Hi everyone and welcome in my second blog post.

For this one, we will cover together two of my favorite disciplines, one in Computer Science, Scraping and the other one in real life, Soccer .

Don’t be disappointed 😄, if you are there only for the final dataviz, you can skip to the next section. I tried to make it as much as clear and simple that I can.

Scraping

So, what website we are going to scrape ?

It will be FiveThirtyEight. They provide data behind some of their articles and charts, including data for Soccer Clubs Predictions.

Unfortunately, the data you can retrieve only cover Club Soccer Predictions and Global Club Soccer Rankings. But our today tutorial data, is based on determining which league club will qualify for UCL¹ or which will win the national league.

So, we will scrape it directly, from the league page. For example, to scrape, the probabilities for each club of:

French Ligue 1, we will scrape it from https://projects.fivethirtyeight.com/soccer-predictions/ligue-1/
German Bundesliga, we will scrape it from https://projects.fivethirtyeight.com/soccer-predictions/bundesliga/
English Premier League, we will scrape it from https://projects.fivethirtyeight.com/soccer-predictions/premier-league/
and so on.

Here is an example of how, the data is presented on their website.

The data is updated daily, what is very interesting because, with some tricky automation, we can follow the evolution of the odds of the clubs to win a season along. But, that is not the subject of this blog post.

Website Page Reading

For the scraping, we need a couple libraries, in particular:

library(tidyverse) # For data wrangling, ggplot2 and friends
library(rvest) # for the scraping 
library(janitor) # for the function row_to_names

So, let’s start our scraping workflow :

league_link <- "https://projects.fivethirtyeight.com/soccer-predictions/premier-league/"
clubs_rows <- league_link %>% 
  read_html() %>% # Retrieve the complete table 
  html_element("#forecast-table") %>%  # Retrieve only the forecast table
  html_elements("tbody .team-row") # Retrieve each row of the table

Let’s me explain a little bit the code.

Firstly, I retrieve the complete page.

league_link %>% 
  read_html()

Secondly, I retrieve the forecasting table, with the function html_element(). So, where #forecast-table comes from?

To be a good web scraper, you must be a good website inspector.

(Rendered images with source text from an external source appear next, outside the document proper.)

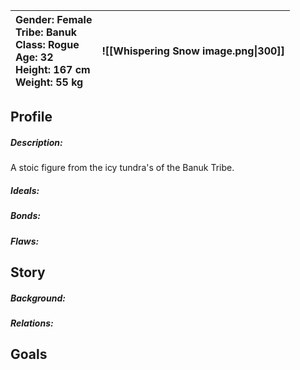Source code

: 
| **Gender**: Female <br>**Tribe**: Banuk<br>**Class**: Rogue<br>**Age**: 32<br>Height: 167 cm<br>Weight: 55 kg | ![[Whispering Snow image.png\|300]] |
| :------------------------------------------------------------------------------------------------------------ | ----------------------------------- |
## Profile
##### Description:
A stoic figure from the icy tundra's of the Banuk Tribe.
##### Ideals: 

##### Bonds: 

##### Flaws: 

## Story

##### Background: 

##### Relations: 


## Goals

Web developers, create websites with logic, and in order to retrieve data from those website pages, we have to make to make us their logic.

To find out how to access the forecast table, you must go to the page we are scraping (here). Right-click on the table we want to retrieve, and then click inspect. The browser will open the inspector.

I use Mozilla Firefox as my browser, you will probably need another process depending on your browser. Google it, if you don’t know how to do it.

Next, you need a little attention to notice that the table has as id forecast-table. It also has as class forecast-table. But, we will use the id to access the table.

For this, we use the html_element() function of the rvest(Wickham 2021) package. When we select the table by its id, we prefix the id with # in our html_element() function.

In the same way, we collect each club row with:

... %>% 
html_elements("tbody .team-row")

Note that we are using, html_elements() instead of html_element(), which selects all the elements (and not just the first one) of our forecast table.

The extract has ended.